INSTRUCTIONS TO FOLLOW: Among the entries below, copy every line that carries the word "hateblo".

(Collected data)

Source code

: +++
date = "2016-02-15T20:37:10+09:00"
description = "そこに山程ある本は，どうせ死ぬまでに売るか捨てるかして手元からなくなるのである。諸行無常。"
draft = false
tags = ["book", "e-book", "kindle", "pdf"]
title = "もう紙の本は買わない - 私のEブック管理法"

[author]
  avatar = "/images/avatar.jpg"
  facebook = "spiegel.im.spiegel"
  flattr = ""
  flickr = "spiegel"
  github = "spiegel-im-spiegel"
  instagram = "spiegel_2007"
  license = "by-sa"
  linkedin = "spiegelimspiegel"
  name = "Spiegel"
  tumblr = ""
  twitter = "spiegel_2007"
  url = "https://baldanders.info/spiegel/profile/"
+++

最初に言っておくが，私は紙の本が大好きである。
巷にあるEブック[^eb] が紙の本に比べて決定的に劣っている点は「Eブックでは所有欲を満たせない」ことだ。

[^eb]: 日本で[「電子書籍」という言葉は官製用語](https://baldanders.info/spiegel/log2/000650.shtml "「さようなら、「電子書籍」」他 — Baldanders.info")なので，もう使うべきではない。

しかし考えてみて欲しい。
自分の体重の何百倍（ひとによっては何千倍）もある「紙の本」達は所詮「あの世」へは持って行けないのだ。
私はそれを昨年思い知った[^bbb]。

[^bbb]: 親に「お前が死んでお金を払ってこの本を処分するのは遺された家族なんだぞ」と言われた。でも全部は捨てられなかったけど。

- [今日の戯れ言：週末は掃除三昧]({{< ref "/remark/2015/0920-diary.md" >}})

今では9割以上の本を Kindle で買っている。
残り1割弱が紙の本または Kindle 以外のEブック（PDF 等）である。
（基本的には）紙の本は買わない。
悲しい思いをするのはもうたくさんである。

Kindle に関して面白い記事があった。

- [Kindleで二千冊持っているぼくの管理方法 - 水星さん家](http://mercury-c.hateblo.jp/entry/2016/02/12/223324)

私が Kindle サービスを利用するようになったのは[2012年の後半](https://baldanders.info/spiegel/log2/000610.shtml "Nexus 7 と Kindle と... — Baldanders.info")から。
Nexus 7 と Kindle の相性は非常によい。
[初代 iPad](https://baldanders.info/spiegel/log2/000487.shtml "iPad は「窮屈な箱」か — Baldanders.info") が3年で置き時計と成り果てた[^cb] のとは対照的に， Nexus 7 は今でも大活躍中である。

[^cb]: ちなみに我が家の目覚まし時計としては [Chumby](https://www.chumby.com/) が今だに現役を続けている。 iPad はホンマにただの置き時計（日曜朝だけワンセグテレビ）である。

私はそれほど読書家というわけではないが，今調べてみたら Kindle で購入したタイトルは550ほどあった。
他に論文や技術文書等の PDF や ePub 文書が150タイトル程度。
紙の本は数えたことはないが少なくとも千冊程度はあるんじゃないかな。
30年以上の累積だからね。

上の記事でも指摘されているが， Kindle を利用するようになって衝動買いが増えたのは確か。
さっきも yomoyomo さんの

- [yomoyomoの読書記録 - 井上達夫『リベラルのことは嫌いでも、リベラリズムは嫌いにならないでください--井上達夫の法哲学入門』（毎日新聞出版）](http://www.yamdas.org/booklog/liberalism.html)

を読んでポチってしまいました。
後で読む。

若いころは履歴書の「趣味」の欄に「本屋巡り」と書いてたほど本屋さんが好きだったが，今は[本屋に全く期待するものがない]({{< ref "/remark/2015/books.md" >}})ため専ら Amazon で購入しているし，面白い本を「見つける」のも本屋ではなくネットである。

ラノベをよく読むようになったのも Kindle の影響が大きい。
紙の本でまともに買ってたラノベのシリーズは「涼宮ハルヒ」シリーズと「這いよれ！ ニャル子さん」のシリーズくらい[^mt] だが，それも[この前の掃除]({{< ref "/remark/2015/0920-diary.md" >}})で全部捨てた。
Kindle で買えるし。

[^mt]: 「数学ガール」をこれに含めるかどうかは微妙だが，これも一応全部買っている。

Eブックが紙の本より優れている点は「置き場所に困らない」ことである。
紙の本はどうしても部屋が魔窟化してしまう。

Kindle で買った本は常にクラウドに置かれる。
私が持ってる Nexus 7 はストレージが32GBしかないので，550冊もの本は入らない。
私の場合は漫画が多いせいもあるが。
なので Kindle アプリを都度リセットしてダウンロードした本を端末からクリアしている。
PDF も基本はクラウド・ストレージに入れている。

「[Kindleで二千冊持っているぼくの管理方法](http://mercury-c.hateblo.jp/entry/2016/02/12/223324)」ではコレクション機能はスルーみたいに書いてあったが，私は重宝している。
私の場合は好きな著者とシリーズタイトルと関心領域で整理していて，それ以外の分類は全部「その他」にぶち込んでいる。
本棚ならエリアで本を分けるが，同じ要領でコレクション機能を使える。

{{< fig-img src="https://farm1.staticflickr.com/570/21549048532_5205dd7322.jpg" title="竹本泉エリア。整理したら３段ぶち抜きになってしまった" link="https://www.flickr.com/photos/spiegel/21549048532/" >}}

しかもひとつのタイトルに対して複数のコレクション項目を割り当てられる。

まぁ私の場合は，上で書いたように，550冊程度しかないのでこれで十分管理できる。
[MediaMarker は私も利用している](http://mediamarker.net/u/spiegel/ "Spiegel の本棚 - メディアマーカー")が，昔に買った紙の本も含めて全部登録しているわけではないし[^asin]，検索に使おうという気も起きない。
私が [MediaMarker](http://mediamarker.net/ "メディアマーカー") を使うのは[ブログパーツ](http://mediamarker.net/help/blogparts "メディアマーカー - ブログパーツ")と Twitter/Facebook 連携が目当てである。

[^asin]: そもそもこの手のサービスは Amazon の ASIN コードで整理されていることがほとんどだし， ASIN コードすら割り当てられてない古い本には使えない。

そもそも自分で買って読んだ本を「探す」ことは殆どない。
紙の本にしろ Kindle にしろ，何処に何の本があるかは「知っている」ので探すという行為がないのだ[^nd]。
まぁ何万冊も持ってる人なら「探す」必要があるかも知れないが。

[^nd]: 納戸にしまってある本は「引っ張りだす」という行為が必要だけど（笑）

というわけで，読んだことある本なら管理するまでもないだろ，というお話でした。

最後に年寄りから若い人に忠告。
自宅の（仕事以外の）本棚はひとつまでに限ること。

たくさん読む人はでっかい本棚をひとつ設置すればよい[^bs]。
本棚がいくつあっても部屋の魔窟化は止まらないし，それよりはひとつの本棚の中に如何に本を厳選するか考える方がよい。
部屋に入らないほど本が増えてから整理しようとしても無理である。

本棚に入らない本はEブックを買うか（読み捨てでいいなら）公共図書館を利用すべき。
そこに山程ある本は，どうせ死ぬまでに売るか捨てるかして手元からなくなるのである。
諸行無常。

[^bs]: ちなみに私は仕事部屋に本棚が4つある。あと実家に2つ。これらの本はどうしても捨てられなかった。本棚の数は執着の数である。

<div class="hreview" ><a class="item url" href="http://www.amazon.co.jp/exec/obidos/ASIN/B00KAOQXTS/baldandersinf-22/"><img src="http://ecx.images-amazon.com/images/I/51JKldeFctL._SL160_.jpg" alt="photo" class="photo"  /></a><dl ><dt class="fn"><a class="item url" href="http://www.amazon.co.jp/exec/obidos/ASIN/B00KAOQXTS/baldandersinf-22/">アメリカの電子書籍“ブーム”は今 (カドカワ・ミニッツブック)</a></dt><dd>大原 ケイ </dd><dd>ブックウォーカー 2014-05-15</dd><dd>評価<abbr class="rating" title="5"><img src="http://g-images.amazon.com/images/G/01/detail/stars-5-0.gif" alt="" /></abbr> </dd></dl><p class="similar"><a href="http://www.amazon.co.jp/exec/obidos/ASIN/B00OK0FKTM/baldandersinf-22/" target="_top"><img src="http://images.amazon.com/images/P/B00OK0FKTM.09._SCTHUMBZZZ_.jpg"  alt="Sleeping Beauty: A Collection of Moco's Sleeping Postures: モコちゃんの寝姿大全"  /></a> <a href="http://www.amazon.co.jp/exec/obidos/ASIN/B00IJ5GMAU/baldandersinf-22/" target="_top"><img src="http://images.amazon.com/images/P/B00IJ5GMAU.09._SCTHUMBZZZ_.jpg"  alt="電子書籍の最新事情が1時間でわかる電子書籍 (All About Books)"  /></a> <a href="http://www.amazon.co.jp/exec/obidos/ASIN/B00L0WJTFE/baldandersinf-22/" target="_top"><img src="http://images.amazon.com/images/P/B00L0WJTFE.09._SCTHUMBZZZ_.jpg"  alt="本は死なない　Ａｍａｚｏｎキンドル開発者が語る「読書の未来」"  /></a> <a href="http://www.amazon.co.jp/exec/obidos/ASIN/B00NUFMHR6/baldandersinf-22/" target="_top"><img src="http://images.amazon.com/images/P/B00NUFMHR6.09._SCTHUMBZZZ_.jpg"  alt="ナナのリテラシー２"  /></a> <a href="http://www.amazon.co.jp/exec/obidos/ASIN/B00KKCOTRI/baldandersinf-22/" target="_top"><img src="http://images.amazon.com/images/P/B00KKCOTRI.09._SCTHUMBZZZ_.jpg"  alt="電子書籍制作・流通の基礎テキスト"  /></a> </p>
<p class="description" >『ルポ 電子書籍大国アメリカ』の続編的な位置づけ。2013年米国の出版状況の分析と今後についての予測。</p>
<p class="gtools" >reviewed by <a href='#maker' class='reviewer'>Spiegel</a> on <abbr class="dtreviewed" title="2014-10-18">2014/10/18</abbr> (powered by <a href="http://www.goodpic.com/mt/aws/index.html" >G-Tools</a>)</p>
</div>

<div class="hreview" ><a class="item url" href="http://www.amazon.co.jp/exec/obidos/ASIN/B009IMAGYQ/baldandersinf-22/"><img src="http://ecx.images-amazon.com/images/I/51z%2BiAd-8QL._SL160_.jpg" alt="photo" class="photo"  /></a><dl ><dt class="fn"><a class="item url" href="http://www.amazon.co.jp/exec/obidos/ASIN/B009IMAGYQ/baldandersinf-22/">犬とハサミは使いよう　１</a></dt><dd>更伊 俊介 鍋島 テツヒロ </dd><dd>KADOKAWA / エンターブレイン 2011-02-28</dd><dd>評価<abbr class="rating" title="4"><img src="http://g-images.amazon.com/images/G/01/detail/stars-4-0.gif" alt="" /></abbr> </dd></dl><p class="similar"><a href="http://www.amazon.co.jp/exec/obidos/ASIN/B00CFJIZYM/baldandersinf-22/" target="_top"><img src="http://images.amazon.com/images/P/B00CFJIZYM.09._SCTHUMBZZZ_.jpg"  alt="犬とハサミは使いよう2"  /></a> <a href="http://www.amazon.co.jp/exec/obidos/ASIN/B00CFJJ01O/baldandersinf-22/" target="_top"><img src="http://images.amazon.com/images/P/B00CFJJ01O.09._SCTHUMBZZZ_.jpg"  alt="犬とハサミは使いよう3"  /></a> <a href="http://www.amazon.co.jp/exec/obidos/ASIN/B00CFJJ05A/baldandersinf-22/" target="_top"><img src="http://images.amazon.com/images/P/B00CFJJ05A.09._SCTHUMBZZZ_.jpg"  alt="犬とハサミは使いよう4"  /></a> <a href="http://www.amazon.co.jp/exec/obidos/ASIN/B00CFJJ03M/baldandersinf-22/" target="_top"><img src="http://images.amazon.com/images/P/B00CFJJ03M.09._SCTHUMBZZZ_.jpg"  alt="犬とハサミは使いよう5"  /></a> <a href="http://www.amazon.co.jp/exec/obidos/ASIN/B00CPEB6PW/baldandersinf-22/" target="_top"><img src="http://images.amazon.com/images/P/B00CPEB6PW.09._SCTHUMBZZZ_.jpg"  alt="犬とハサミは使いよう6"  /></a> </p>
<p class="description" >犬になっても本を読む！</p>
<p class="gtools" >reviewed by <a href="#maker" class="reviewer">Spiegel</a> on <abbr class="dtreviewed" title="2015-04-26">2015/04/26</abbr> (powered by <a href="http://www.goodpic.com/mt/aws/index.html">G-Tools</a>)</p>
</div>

SOLUTION FOR THIS EXERCISE:
- [Kindleで二千冊持っているぼくの管理方法 - 水星さん家](http://mercury-c.hateblo.jp/entry/2016/02/12/223324)
「[Kindleで二千冊持っているぼくの管理方法](http://mercury-c.hateblo.jp/entry/2016/02/12/223324)」ではコレクション機能はスルーみたいに書いてあったが，私は重宝している。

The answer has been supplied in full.